Friday, May. 28, 1965

Epitaph for a Killer

The career of Author Ilya Ehrenburg, 74, spans the history of modern Russia from Czardom through Lenin's Bolshevik Revolution, Stalin's years of terror, and the gentler years of the old killer's successors. Ehrenburg managed to survive it all by saying just enough of the right things and keeping a discreet tongue about the wrongs around him. Last week, in the final chapters of his rambling memoirs, People, Years, Life, Ehrenburg reminisced on the darker side of the Stalin era.

"I would just like to explain to the readers why I did not like Stalin," he wrote, because "a new generation is growing now that knew nothing of the stormy applause [for Stalin] and the nights when we listened for the noises on the stairs. I realized that Stalin, in his nature and favorite methods, resembled the politicians of the Italian Renaissance.

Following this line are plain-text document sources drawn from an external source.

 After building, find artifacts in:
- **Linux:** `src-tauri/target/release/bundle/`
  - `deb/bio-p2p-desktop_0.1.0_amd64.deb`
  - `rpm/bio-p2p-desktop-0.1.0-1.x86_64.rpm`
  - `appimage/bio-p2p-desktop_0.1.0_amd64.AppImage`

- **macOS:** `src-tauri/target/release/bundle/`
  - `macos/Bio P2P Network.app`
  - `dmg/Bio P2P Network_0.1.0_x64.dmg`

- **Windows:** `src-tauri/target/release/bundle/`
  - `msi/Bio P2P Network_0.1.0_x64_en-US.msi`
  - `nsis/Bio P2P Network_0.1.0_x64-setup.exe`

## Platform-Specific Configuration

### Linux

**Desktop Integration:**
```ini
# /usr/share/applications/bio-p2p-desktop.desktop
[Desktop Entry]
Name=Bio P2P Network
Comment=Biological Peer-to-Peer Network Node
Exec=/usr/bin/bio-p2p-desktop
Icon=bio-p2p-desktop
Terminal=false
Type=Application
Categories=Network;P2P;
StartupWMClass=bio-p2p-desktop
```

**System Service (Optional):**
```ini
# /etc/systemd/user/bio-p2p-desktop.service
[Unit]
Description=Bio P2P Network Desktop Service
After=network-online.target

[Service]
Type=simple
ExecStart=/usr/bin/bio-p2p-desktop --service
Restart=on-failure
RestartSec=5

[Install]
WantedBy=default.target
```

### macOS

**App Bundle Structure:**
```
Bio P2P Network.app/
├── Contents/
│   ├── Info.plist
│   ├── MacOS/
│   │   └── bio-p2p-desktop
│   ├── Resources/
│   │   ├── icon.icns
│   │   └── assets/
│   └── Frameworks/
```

"Among those who perished were my close friends, and nobody would succeed in convincing me that they were traitors. Sergei Eisenstein [the famous Soviet movie director] told me of his meetings with Stalin, who spoke of the necessity to extol Ivan the Terrible and added that Peter the Great didn't cut off enough heads." Summing up his thoughts about Stalin, Ehrenburg says: "If he just read the list of all his victims, he would not have been able to do anything else."